The extensive menu offered at Stamford Bridge couldn’t be bettered although Manchester City and Arsenal ran them close.

Now it’s an under-heated pie at Griffin Park or a cup of tea at Oakwell and a burger from a van.

Don’t get me wrong I love the Championship. I love its raw untarnished sense of realism. “Real” football again. Proper old grounds like Oakwell and Craven Cottage. No red tape and an endless succession of post-match interviews that by the time the manager reaches you he’s all talked out and just wants to get on the bus.

I’m surprised Simon Grayson failed at Sunderland. He seemed the perfect fit, if there is really such a thing, with his experience at this level with Leeds and Preston, let alone all the other clubs he’s managed in the Football League.

But he too has been sucked into Dante’s cursed inferno of failed managers on Wearside. His CV stood up to scrutiny. So did Steve Bruce’s, Martin O’Neill’s, Dick Advocaat’s and so on. They’re not all bad managers.
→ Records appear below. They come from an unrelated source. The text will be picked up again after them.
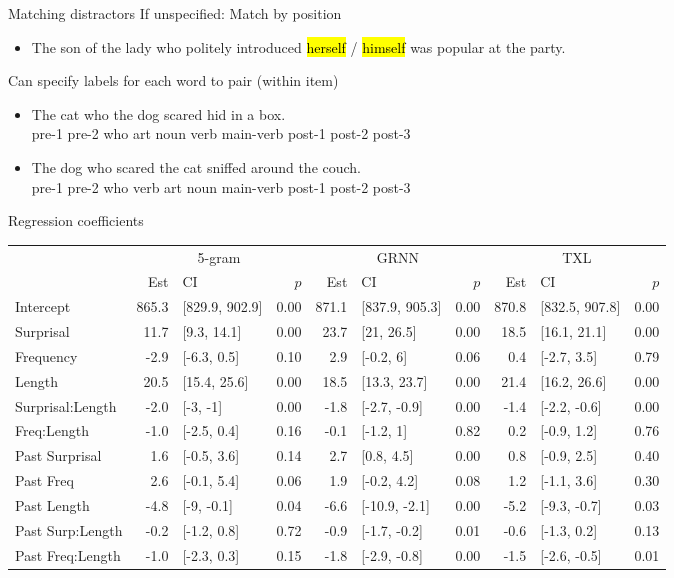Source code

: \documentclass[12pt, xcolor=beamer,table,usenames,dvipsnames, ignorenonframetext, ngerman]{beamer}
\makeatletter
\let\HL\hl
\renewcommand\hl{%
	\let\set@color\beamerorig@set@color
	\let\reset@color\beamerorig@reset@color
	\HL}
\makeatother
\begin{document}
\begin{frame}{Matching distractors}
If unspecified: Match by position
\begin{itemize}
	\item The son of the lady who politely introduced  \hl{herself} / \hl{himself} was popular at the party.
\end{itemize}
Can specify labels for each word to pair (within item)
\begin{itemize}
	\item The cat who the dog scared hid in a box.\\pre-1 pre-2 who art noun verb main-verb post-1 post-2 post-3
\item The dog who scared the cat sniffed around the couch.\\ pre-1 pre-2 who verb art noun main-verb post-1 post-2 post-3
\end{itemize}
\end{frame}


\begin{frame}{Regression coefficients}
\begin{tiny}
\begin{tabular}{l|rlr|rlr|rlr}
	\hline
	&\multicolumn{3}{c|}{5-gram}&\multicolumn{3}{c|}{GRNN}&\multicolumn{3}{c}{TXL}\\
	& Est & CI & $p$ & Est & CI & $p$ &Est & CI & $p$ \\ 
	\hline
	Intercept & 865.3 & [829.9, 902.9] & 0.00 & 871.1 & [837.9, 905.3] & 0.00 & 870.8 & [832.5, 907.8] & 0.00 \\ 
	Surprisal & 11.7 & [9.3, 14.1] & 0.00 & 23.7 & [21, 26.5] & 0.00 & 18.5 & [16.1, 21.1] & 0.00 \\ 
	Frequency & -2.9 & [-6.3, 0.5] & 0.10 & 2.9 & [-0.2, 6] & 0.06 & 0.4 & [-2.7, 3.5] & 0.79 \\ 
	Length & 20.5 & [15.4, 25.6] & 0.00 & 18.5 & [13.3, 23.7] & 0.00 & 21.4 & [16.2, 26.6] & 0.00 \\ 
	Surprisal:Length & -2.0 & [-3, -1] & 0.00 & -1.8 & [-2.7, -0.9] & 0.00 & -1.4 & [-2.2, -0.6] & 0.00 \\
	Freq:Length & -1.0 & [-2.5, 0.4] & 0.16 & -0.1 & [-1.2, 1] & 0.82 & 0.2 & [-0.9, 1.2] & 0.76 \\ 
	\hline
	Past Surprisal & 1.6 & [-0.5, 3.6] & 0.14 & 2.7 & [0.8, 4.5] & 0.00 & 0.8 & [-0.9, 2.5] & 0.40 \\ 
	Past Freq & 2.6 & [-0.1, 5.4] & 0.06 & 1.9 & [-0.2, 4.2] & 0.08 & 1.2 & [-1.1, 3.6] & 0.30 \\ 
	Past Length & -4.8 & [-9, -0.1] & 0.04 & -6.6 & [-10.9, -2.1] & 0.00 & -5.2 & [-9.3, -0.7] & 0.03 \\ 
	Past Surp:Length & -0.2 & [-1.2, 0.8] & 0.72 & -0.9 & [-1.7, -0.2] & 0.01 & -0.6 & [-1.3, 0.2] & 0.13 \\ 
	Past Freq:Length & -1.0 & [-2.3, 0.3] & 0.15 & -1.8 & [-2.9, -0.8] & 0.00 & -1.5 & [-2.6, -0.5] & 0.01 \\ 	
	\hline
\end{tabular}
\end{tiny}
\end{frame}
\end{document}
The problem is the football club. A decade of mismanagement and now a chief executive trying to remedy the ailing behemoth are contributory factors. It will come good again one day I’m sure.

When that day will be is hard to contemplate, so far has it fallen. Simon Grayson was another victim and he will bounce back.
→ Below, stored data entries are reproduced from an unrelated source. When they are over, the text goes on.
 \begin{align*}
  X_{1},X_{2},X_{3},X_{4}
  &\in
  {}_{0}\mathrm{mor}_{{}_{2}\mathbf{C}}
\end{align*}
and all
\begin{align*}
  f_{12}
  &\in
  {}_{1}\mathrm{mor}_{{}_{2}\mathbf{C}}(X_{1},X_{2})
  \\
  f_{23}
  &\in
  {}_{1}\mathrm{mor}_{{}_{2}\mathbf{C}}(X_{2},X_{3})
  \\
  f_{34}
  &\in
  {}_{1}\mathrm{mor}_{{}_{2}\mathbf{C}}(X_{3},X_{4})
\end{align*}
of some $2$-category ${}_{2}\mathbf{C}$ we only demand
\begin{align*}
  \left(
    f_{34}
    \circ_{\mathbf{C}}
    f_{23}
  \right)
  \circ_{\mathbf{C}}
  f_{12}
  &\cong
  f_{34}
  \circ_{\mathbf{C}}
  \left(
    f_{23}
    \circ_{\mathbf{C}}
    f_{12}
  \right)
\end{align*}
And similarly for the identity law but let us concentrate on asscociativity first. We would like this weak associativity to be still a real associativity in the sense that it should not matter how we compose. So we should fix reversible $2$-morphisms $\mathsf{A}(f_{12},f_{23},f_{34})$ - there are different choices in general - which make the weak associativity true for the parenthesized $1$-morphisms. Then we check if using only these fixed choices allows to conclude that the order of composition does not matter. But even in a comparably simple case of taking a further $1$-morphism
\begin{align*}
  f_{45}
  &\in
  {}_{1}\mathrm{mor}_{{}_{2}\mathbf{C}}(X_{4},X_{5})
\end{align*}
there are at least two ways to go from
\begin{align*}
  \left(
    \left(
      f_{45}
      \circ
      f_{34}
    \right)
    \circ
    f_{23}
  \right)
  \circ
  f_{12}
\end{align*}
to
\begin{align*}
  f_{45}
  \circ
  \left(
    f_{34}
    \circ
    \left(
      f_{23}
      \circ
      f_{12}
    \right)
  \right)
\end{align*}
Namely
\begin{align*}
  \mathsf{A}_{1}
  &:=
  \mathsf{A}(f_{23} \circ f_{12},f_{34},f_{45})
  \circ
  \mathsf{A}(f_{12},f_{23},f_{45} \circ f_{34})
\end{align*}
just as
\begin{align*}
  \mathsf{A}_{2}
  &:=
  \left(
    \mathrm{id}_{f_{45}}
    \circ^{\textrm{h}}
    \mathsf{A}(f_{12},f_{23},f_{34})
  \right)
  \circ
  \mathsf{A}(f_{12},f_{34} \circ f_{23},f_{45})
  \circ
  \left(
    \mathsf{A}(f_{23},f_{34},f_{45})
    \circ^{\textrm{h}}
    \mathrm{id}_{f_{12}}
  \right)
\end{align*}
At the moment it’s hard to see where or when the club is going to bounce back such is the malaise and the disarray, but it will.

Another manager will come in and probably struggle as have all the others.

The Premier League already seems an aeon ago and a return there in all honesty is also probably aeons away but as hard at is, fans in these parts will, as they say, keep the faith. It’s what they do through thick and thin and that passion is what makes Sunderland such an appealing football club to cover.

As I said before, there is never a dull moment.

* Graeme Anderson, former chief football writer at the Sunderland Echo, writes in response:

Nick, if you thought Simon Grayson was the perfect fit, I’m worried about you. From the very start, it looked like the wrong appointment to me and I wasn’t shy in saying so. As for Martin Bain, well, he talks a good game and he looks right, but his first two appointments as manager have been disastrous. As for the club’s propensity to shoot itself in the foot – that’s a given. Could be some time – barring cup matches – before you’re sampling the Shangri-Las of the Emirates, Etihad and Stamford Bridge stadiums again.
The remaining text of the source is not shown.